The Tax Cuts and Jobs Act of 2017 increased the CTC from $1,000 to $2,000, but income requirements and other provisions left many families out. More than 24 million children from the nation's lowest-income families received significantly less than the full $1,000 increase, and in many cases little additional benefit or none at all. Where the federal CTC falls short, states have an opportunity to step in.

In a joint project, we and our colleagues at the Institute on Taxation and Economic Policy and at the Center on Poverty and Social Policy at Columbia University modeled two state-level options. The first is a state-level version of the Child Tax Credit, which essentially would pick up where the federal CTC leaves off. It would provide a per-eligible-child credit that is fully refundable (that is, payable even to those who have no tax liability) for all low- and middle-income families not receiving the entire federal credit. So, for example, a family receiving a $1,400 federal credit for one child would also receive a $600 state credit. In this scenario, all states could reduce child poverty by more than 15 percent and close to a third of them could reduce it by 25 percent or more. Southern and Midwestern states would benefit the most.

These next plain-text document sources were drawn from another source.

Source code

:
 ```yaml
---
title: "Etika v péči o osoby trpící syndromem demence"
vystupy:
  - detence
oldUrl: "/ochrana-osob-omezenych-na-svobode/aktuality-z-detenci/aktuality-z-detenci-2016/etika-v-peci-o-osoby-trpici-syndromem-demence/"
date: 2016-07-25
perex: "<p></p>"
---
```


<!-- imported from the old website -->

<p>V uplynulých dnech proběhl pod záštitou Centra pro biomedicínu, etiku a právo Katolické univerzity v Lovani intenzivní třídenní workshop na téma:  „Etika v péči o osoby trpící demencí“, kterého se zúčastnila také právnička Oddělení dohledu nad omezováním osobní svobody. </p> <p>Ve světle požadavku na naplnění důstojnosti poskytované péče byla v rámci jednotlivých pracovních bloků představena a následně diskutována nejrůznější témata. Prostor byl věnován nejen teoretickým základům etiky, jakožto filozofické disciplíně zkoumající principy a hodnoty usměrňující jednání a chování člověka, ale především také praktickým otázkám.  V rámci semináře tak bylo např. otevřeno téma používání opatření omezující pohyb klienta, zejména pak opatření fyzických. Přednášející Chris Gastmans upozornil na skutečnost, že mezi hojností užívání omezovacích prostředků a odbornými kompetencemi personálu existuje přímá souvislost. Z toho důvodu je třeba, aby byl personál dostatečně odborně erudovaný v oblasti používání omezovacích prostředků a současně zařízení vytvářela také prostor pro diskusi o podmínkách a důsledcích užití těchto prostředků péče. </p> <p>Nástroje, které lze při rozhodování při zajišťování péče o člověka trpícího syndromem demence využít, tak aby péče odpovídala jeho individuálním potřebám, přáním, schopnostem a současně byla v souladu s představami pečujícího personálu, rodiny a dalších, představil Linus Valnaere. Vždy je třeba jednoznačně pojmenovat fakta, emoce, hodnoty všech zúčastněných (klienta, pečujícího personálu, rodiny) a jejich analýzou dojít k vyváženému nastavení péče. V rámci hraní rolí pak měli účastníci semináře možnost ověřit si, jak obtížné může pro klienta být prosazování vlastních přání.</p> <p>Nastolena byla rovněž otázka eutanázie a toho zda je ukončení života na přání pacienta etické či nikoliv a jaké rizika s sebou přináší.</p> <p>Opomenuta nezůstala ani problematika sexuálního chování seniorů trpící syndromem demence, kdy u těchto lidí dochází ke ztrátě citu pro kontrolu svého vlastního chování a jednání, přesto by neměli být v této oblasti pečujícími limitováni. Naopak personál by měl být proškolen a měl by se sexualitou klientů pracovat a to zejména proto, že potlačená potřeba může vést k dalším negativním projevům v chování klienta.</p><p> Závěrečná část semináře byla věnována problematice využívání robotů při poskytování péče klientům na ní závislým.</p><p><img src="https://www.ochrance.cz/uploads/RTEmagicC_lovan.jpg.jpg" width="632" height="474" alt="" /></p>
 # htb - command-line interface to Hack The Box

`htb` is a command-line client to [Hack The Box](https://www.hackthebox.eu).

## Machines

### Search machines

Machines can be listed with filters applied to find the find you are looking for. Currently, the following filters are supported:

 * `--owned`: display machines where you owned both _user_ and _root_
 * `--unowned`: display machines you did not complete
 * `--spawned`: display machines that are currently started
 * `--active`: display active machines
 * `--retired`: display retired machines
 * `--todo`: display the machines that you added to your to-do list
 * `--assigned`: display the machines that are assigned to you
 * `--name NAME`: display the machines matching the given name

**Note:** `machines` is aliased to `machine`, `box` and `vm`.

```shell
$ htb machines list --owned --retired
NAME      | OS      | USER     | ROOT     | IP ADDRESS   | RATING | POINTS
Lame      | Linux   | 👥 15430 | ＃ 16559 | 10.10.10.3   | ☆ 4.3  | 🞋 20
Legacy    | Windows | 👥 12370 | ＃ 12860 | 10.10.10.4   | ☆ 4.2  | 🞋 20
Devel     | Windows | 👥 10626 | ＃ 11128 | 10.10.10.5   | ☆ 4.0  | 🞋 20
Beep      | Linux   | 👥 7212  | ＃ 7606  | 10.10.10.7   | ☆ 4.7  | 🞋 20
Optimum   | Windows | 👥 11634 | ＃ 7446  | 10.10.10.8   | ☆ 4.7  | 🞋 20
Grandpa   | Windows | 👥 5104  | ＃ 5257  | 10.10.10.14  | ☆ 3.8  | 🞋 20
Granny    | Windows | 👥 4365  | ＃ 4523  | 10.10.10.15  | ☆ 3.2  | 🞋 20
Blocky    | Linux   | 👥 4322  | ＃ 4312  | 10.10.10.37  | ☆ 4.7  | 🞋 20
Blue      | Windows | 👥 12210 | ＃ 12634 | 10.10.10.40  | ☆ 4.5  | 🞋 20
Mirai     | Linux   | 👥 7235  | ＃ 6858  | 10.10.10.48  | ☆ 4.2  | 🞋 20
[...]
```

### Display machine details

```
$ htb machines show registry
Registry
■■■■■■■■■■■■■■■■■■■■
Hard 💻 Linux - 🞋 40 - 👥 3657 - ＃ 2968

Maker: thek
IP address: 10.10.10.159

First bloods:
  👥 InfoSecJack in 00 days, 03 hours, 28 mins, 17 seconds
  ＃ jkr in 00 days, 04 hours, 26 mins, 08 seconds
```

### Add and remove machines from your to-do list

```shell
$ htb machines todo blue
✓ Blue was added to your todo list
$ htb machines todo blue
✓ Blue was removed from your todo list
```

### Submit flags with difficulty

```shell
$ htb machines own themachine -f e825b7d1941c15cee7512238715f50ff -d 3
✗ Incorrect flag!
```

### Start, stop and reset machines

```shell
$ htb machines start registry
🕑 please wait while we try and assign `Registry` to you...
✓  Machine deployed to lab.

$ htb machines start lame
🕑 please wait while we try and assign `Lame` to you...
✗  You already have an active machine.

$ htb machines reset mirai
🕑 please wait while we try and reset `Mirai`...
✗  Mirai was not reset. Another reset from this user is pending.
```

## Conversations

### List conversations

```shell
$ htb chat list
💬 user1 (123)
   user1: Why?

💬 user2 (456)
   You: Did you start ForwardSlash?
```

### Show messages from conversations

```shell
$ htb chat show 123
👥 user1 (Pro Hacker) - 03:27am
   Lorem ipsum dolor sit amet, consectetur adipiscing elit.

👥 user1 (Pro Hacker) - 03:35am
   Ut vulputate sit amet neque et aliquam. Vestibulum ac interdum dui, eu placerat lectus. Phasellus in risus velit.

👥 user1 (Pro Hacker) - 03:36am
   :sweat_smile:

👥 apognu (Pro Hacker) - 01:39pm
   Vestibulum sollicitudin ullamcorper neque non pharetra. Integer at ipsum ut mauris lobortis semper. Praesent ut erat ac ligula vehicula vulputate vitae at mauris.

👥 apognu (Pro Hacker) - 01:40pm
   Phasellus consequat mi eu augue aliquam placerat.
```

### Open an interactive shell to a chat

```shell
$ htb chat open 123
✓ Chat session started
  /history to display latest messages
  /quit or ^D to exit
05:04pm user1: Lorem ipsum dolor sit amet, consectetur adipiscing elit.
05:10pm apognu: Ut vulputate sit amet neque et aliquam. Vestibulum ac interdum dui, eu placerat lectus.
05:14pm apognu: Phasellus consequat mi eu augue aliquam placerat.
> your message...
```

A more ambitious second option, modeled after the proposed federal American Family Act, would increase the credit for qualifying children ages 6 and under to $3,600 and for older children to $3,000. The plan structure is similar to the first option in that it would work in tandem with the federal credit. Under this plan, all states could reduce child poverty by 25 percent, and half of them could reduce it by more than 45 percent. The large majority of states could reduce "deep poverty" for children -- those living in a household with a total cash income below 50 percent of the poverty threshold -- by more than 45 percent as well. There would be particularly steep reductions in child poverty in Idaho, Indiana, Nebraska and South Dakota and in child deep poverty in Arizona, Illinois, Louisiana and West Virginia.

State-level CTCs would also address racial inequities. The current federal CTC reduces poverty by 20 percent for white children but by just 13 percent for black children. Under both options in our report, the poverty-reducing effect would be much more equitably distributed across racial and ethnic groups. If all of the states were to enact their own CTCs under option one, the combined federal-state credit would reduce the child poverty rate nationally by more than 30 percent for all children; under option two, the reduction would be more than 50 percent.

The CTC is a powerful policy tool that both federal and state lawmakers have at their disposal to fight child poverty. But states don't have to wait for Washington to act. While our report describes two options, states -- acting once again as laboratories of democracy -- can consider numerous other policy approaches in creating state-level CTCs. Whatever approach they take, reducing child poverty would have immediate and long-term benefits for children, families and communities.